I haven't received any communication from customs.

What do I do? I can't find any way to contact them to enquire about what they are holding the package for.

Is it because they want me to pay GST? Or are they lab testing them to make sure they aren't marijuana?

If they have opened the packets and they have gone stale I will be most upset....


----------



## Burt de Ernie (19/10/18)

They probably think its dope!


----------



## pnorkle (19/10/18)

Hi @Lionman - which Customs are they at - did they come straight to Perth? I've found in the past that they can be quite slow - if you need to pay GST, it normally takes a week or so for them to figure their shit out, and then close to a week for the letter to get to you telling you that you gotta pay da man. I only know this because I order a lot of cigars from OS, and yes, they can vary in time taken to arrive.


----------



## wide eyed and legless (19/10/18)

If its clearly written on the consignment note what it is there shouldn't be a problem, but then again it is WA they can be a bit weird about vegetative stuff coming in.


----------



## Lionman (19/10/18)

pnorkle said:


> Hi @Lionman - which Customs are they at - did they come straight to Perth? I've found in the past that they can be quite slow - if you need to pay GST, it normally takes a week or so for them to figure their shit out, and then close to a week for the letter to get to you telling you that you gotta pay da man. I only know this because I order a lot of cigars from OS, and yes, they can vary in time taken to arrive.



They are in Melbourne.

Pretty sure they only chase for GST on packages worth over $1K. Under $1K they rely on the seller being registered for GST so I think its only bigger well known international retailers that have been made to register and pay.

I could be wrong though.

Cigars would be different as you probably have to pay excise on those, different tax.

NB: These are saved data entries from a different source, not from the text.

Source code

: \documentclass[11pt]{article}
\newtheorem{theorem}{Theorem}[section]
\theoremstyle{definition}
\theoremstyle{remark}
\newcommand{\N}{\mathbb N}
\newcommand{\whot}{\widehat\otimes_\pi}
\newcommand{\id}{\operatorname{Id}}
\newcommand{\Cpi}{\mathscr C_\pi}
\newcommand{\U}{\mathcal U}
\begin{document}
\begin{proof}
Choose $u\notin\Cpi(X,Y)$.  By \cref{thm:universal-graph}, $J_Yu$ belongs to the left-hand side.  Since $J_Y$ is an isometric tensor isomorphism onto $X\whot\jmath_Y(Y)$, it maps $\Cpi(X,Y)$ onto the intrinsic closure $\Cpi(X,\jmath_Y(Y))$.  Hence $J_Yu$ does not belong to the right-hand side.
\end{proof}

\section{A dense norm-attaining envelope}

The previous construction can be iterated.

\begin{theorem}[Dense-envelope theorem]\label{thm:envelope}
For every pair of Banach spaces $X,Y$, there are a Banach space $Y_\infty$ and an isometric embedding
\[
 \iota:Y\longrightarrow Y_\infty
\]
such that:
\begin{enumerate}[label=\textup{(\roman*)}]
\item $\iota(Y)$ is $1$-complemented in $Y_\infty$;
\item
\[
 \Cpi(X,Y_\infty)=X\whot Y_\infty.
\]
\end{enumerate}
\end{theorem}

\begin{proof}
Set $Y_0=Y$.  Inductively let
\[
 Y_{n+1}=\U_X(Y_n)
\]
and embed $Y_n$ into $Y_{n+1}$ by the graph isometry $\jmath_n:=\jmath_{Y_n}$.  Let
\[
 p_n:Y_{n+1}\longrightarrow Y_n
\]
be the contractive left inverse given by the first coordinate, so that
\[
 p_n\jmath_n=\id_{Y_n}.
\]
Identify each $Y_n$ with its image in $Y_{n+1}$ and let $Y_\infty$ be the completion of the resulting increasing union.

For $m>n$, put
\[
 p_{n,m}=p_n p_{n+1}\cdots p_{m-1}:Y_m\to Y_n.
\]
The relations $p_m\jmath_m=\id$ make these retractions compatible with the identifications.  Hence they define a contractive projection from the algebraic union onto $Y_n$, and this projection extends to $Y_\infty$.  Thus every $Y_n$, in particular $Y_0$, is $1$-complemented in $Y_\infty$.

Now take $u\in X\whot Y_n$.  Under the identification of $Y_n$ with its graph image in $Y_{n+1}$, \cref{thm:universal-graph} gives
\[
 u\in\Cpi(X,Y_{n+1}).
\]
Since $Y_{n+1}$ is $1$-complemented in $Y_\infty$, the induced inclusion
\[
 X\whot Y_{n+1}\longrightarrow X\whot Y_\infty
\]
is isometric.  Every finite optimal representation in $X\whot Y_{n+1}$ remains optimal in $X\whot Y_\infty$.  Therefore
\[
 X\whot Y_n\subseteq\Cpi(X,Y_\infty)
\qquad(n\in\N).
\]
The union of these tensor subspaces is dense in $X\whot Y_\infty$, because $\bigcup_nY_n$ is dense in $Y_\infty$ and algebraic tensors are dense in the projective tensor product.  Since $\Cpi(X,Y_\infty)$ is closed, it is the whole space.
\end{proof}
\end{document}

Some numpty probably thought it was weed.


----------



## Lionman (19/10/18)

I have order from them before without issue but I guess that doesn't really mean much, its a lottery when ever you import anything.

I can live with them holding up a package, I understand they do an important job. If they have damaged my hops I will be livid though.


----------



## Danscraftbeer (19/10/18)

Re- Its something about border quarantine bla bla, I cant send Rhizomes to WA or Tassy either I think. I could buy from them though, I think. Sorry for being vague. Its all been covered in past threads on this forum. Sorry I cant link the details. Not sure how the search works best. 
You should find a number somewhere to inquire though.


----------



## gap (20/10/18)

Are they pellets or flowers?


----------



## pcmfisher (20/10/18)

gap said:


> Are they pellets or flowers?



If they were flowers they would be in the incinerator by now...


----------



## gap (20/10/18)

pcmfisher said:


> If they were flowers they would be in the incinerator by now...


Who's to know they are not in the incinerator/


----------



## Lorenzo99 (20/10/18)

Its gst the gov changed the rules all products regardless of value are now subject to gst staryed July payable by the purchaser. Supposed to make it fairer for aussie retailers


----------



## wide eyed and legless (20/10/18)

I buy quite a lot of seed from overseas and if it is not clearly marked what seed it is it will be destroyed, but they usually do get in touch to ask if you (the purchaser) can verify exactly what it is. 
I had some tomato seed destroyed, I wasn't concerned it was just some free seed the supplier threw in with the order, customs knew it was tomato seed but needed to know the type.


----------



## Lionman (20/10/18)

They are just pellets from Yakima Valley.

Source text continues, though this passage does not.